Another Nice Dark Ecology Slice, Featuring Pink Floyd

In Tom Stoppard’s play Darkside, which magically lets Pink Floyd’s The Dark Side of the Moon speak its implicit ecological philosophical content, a cynical philosophy teacher explains the famous trolley problem. If there are lots of people on a train heading over a cliff, it is ethical to switch the points to divert the train, even if the train runs over a single person stuck on the track onto which the train diverts.

When a sensitive student asks the teacher about the experiment (“Who was on the train?” “Who was the boy?”), the teacher insists that it’s merely a thought experiment, that there’s no point in knowing. Yet this perceived irrelevancy is normative: it is what generates the utilitarianism in the first place.

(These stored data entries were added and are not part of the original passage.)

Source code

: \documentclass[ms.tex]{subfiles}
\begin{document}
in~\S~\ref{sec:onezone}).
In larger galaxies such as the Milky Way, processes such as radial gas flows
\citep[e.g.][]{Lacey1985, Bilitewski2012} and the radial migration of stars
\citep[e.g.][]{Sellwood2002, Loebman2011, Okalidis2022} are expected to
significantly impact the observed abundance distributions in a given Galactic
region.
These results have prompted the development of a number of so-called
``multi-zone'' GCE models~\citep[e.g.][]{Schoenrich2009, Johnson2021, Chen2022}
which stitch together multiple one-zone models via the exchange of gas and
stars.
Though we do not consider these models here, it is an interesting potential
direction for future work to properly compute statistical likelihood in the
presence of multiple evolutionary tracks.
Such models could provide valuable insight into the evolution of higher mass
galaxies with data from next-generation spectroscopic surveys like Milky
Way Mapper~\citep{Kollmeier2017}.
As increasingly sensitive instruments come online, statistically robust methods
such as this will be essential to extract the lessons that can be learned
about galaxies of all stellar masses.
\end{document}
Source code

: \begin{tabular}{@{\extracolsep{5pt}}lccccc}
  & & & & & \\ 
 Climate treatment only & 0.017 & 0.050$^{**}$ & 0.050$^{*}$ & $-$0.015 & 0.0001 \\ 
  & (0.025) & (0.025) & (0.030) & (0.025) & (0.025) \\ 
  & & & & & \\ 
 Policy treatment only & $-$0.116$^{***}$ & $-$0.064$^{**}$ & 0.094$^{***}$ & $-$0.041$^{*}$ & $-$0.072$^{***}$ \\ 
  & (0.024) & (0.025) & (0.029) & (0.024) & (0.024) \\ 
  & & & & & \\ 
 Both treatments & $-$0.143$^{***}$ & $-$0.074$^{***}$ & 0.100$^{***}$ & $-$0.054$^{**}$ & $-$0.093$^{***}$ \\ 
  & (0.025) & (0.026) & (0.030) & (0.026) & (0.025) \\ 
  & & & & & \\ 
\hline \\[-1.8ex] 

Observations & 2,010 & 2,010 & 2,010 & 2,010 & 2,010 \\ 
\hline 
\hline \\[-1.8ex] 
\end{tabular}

The girl student, dismissed as insane, asks the teacher, “Who was on the train?” The teacher responds, “We don’t know who was on the train, it’s a thought experiment.” The humor compresses an insight: this nondescription of Easy Think passengers implies an unexamined thought that gives no heed to the qualities of the people on board. Only their number counts, the fact that they merely exist. Existing is better than any quality of existing, according to axiom (3). It doesn’t even matter how many more people there are. Even the sheer quantity of existing is treated as a lump of whatever. Say there were three hundred people on the track and three hundred and one people in the train. The train should divert and run over the people on the track. More to the ecological point, imagine seven billion people on the train and a few thousand on the track. This represents the balance (or lack thereof ) between the human species and a species about to go extinct because of human action. This amazing pudding of stuff isn’t even a fully mathematizable world. Counting itself doesn’t count. For a social form whose new technology (writing) was so preoccupied with sheer counting, as surviving Linear B texts demonstrate, this is ironic.


saji said...

I am reminded of the story of the shepherd seeking the lost lame one leaving behind the ninety nine..

Wilburforce said...

I've wondered a similar thing especially when it's always the number of children rather than say world experts on malaria that are killed during a plane crash.
And this dilemma:
Would you prefer to chuck a baby off the cliff in the pitch dark or strangle 100 puppies with your bare hands...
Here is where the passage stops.